Am 20. Januar 2020 war die Corona-Pandemie noch weit weg. An dem Tag gab Tata Motors als Eigentümer von Jaguar Land Rover (JLR) bekannt, dass JLR-Vorstandschef Ralf Speth im September zurücktreten wird. Bis heute aber ist ein Nachfolger für Speth noch nicht ernannt. Das nährte zuletzt Spekulationen, der 64 Jahre alte Franke werde noch ein weiteres Jahr dranhängen, damit inmitten der Krise nicht noch mehr Unruhe entsteht.
Speth wollte die Information auf Anfrage der Automobilwoche nicht kommentieren.
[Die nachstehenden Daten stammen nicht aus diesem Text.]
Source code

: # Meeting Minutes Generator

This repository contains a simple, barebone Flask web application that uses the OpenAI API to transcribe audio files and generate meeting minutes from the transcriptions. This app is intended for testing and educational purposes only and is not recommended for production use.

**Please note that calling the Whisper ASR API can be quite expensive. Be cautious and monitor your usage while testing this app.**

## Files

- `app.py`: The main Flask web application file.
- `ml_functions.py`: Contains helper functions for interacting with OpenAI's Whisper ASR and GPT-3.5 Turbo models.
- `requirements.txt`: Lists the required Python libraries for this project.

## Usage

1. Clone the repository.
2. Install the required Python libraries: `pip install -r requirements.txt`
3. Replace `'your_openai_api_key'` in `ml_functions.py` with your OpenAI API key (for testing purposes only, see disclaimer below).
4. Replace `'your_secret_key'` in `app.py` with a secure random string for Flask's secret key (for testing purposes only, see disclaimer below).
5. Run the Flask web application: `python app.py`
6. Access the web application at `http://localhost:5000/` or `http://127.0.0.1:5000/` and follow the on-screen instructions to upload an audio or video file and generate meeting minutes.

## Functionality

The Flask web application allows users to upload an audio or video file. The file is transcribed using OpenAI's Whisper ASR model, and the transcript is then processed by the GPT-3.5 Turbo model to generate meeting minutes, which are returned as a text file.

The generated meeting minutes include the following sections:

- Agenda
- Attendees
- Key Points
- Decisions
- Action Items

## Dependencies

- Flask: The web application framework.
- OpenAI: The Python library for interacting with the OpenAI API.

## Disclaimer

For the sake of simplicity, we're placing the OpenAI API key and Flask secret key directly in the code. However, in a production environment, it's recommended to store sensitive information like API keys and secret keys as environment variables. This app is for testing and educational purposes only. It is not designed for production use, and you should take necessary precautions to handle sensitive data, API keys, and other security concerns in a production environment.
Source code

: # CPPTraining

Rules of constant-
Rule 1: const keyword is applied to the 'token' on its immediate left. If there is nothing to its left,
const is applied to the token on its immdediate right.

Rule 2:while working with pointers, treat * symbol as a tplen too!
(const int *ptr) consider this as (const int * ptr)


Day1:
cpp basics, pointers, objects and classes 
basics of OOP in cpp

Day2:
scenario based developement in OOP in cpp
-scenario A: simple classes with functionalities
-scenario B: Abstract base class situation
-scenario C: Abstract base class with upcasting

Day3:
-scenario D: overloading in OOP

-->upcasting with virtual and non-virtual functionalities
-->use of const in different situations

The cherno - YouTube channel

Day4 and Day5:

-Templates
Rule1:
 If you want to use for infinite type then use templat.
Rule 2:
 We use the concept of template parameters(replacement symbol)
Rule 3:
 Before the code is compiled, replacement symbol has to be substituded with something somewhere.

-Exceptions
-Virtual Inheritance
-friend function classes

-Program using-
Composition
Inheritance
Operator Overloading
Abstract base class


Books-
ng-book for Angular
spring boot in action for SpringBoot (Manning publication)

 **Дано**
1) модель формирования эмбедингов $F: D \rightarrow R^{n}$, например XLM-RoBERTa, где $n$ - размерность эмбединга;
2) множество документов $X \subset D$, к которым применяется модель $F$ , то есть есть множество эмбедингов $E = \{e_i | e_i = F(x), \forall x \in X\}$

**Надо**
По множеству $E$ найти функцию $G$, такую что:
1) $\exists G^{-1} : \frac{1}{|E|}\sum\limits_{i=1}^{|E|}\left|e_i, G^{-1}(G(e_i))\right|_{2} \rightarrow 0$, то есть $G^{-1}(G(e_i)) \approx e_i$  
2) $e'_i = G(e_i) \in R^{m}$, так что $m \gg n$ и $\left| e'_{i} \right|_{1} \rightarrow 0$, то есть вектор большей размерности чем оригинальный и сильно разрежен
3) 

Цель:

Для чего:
Nach Informationen der "Financial Times" gibt es eine Shortlist mit vier Kandidaten für die Nachfolge.
JLR steckt in einer Dreifachkrise: erstens die Wirtschaftskrise, zweitens die Covid-19-Pandemie, drittens der Brexit. Die Finanzlage des britischen Herstellers ist angespannt. JLR leidet unter hohen Entwicklungs- und Plattformkosten. Schon vor dem Virusausbruch schwenkte Speth auf einen rigorosen Sparkurs ein, der jetzt noch einmal verschärft worden ist: Bis März 2021 sollen nun insgesamt fünf Milliarden Pfund (5,5 Milliarden Euro) weniger ausgegeben werden. Die Muttergesellschaft Tata hat die Investitionen für das laufende Geschäftsjahr bereits von vier auf 2,5 Milliarden Pfund reduziert. Im Juni nahm JLR bei chinesischen Kreditgebern zudem rund 600 Millionen Euro auf.
JLR befürchtet auch, dass man im Falle eines No-Deal-Brexits zusätzlich pro Jahr 500 Millionen Pfund (550 Millionen Euro) für Zölle aufwenden muss – das sind 40 Millionen Pfund pro Monat. Die meisten Werke des Herstellers befinden sich auf der Insel.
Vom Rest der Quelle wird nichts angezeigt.